• [Task objective]:
Report back every line below that carries the word "Зависимость".

• [Raw data]:
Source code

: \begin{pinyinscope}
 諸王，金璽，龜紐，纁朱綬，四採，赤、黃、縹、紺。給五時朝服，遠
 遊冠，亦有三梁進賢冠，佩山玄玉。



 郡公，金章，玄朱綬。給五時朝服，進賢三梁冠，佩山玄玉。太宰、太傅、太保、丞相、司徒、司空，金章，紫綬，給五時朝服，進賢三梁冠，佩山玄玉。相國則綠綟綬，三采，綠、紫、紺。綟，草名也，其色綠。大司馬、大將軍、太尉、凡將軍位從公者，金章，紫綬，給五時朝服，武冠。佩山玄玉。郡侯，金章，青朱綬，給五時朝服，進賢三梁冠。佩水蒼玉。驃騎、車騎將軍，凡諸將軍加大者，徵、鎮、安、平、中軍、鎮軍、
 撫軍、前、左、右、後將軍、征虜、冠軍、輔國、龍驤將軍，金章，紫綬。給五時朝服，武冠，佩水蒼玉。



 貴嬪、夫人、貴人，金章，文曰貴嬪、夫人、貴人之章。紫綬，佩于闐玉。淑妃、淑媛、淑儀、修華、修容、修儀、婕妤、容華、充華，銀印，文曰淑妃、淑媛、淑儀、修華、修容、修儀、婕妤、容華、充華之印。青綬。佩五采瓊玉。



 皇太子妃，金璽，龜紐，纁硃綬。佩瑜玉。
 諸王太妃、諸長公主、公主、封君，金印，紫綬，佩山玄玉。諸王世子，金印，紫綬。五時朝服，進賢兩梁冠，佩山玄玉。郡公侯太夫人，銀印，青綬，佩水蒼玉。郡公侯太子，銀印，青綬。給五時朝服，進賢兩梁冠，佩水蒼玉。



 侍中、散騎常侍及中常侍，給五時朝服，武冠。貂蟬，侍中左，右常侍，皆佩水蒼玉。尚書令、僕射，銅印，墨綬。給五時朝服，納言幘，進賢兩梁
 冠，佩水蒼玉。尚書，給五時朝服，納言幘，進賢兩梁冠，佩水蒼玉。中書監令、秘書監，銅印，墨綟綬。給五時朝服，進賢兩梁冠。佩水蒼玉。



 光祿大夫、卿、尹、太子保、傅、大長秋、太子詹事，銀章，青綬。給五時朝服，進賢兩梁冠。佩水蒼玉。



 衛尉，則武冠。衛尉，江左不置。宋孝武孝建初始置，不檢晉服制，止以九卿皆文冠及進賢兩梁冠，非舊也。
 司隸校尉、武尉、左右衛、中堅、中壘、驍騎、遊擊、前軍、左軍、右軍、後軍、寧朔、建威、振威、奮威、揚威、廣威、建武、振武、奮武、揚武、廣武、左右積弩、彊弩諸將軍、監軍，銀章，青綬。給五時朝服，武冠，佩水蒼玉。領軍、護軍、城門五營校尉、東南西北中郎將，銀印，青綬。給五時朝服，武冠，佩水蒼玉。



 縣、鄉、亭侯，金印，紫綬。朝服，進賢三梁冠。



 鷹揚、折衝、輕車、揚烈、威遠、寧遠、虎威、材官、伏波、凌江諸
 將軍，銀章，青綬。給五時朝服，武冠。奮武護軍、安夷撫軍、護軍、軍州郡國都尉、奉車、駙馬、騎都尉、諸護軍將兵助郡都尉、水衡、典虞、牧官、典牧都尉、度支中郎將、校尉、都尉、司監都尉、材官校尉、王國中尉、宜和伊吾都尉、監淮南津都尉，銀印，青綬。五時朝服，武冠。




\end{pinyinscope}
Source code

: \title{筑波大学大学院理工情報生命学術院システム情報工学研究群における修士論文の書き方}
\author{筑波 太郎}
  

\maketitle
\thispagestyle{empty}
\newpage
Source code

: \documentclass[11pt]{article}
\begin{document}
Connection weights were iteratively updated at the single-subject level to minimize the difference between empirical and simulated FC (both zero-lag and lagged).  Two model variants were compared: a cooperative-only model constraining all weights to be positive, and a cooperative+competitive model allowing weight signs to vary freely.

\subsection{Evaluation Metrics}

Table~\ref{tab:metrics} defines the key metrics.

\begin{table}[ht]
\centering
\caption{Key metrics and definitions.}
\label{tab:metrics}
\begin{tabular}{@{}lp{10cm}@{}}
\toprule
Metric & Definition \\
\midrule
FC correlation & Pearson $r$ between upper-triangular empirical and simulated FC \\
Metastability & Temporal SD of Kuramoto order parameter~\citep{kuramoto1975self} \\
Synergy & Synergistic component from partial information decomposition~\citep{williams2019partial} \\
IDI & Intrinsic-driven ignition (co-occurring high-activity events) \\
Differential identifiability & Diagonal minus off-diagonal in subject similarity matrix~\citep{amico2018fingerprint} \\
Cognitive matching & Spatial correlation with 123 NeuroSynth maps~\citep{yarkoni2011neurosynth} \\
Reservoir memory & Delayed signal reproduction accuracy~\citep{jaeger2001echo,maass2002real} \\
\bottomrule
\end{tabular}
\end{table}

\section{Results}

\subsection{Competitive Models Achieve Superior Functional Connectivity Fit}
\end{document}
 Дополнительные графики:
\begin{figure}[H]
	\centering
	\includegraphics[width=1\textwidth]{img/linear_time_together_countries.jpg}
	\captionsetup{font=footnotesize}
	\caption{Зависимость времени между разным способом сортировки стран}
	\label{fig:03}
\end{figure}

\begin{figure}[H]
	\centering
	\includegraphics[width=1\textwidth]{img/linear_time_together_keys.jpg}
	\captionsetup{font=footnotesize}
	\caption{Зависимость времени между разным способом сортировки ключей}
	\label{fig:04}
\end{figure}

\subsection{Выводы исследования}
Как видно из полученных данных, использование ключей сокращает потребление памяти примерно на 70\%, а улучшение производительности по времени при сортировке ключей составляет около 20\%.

• [Completed exercise]:
	\caption{Зависимость времени между разным способом сортировки стран}
	\caption{Зависимость времени между разным способом сортировки ключей}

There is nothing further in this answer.